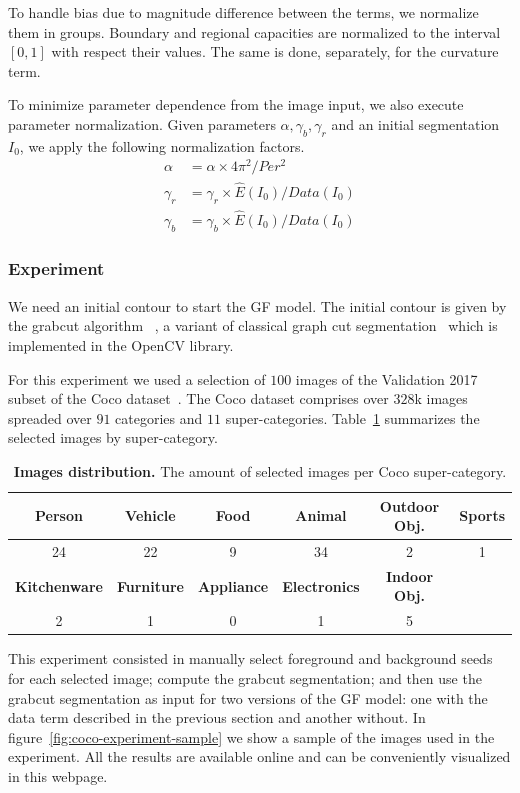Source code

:\documentclass[smallextended]{svjour3}
\begin{document}
%
%
To handle bias due to magnitude difference between the terms, we normalize them in groups. Boundary and regional capacities are normalized to the interval $[0,1]$ with respect their values. The same is done, separately, for the curvature term.

To minimize parameter dependence from the image input, we also execute parameter normalization. Given parameters $\alpha, \gamma_b, \gamma_r$ and an initial segmentation $I_0$, we apply the following normalization factors.
%
\begin{align*}
	\alpha & = \alpha \times 4\pi^2/Per^2 \\
	\gamma_r & = \gamma_r \times \hat{E}(I_0)/Data(I_0) \\	
	\gamma_b & = \gamma_b \times \hat{E}(I_0)/Data(I_0)		
\end{align*}
%
%
\subsubsection{Experiment}
We need an initial contour to start the GF model. The initial contour is given by the grabcut algorithm ~\cite{rother04grabcut}, a variant of classical graph cut segmentation~\cite{boykov01graphcut} which is implemented in the OpenCV library.

For this experiment we used a selection of $100$ images of the Validation 2017 subset of the Coco dataset~\cite{lin2014microsoft}. The Coco dataset comprises over $328$k images spreaded over $91$ categories and $11$ super-categories. Table~\ref{tab:image-categories-distribution} summarizes the selected images by super-category. 
%
%
\begin{table}
\begin{tabular}{cccccc}
\hline
\textbf{Person} & \textbf{Vehicle} & \textbf{Food} & \textbf{Animal} & \textbf{Outdoor Obj.} & \textbf{Sports} \\
\hline
24 & 22 & 9 & 34 & 2 & 1 \\
\hline
\textbf{Kitchenware} & \textbf{Furniture} & \textbf{Appliance} & \textbf{Electronics} & \textbf{Indoor Obj.} & \\
\hline
2 & 1 & 0 & 1 & 5 & \\
\hline
\end{tabular}
\caption{\textbf{Images distribution.} The amount of selected images per Coco super-category.}
\label{tab:image-categories-distribution}
\end{table}
%
%

This experiment consisted in manually select foreground and background seeds for each selected image; compute the grabcut segmentation; and then use the grabcut segmentation as input for two versions of the GF model: one with the data term described in the previous section and another without. In figure~\ref{fig:coco-experiment-sample} we show a sample of the images used in the experiment. All the results are available online and can be conveniently visualized in this webpage. 
\end{document}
○ ○ ○ ○ ○ ○ ○
Wherever a line above contains the string "times", copy that line.

Response ->
	\alpha & = \alpha \times 4\pi^2/Per^2 \\
	\gamma_r & = \gamma_r \times \hat{E}(I_0)/Data(I_0) \\	
	\gamma_b & = \gamma_b \times \hat{E}(I_0)/Data(I_0)		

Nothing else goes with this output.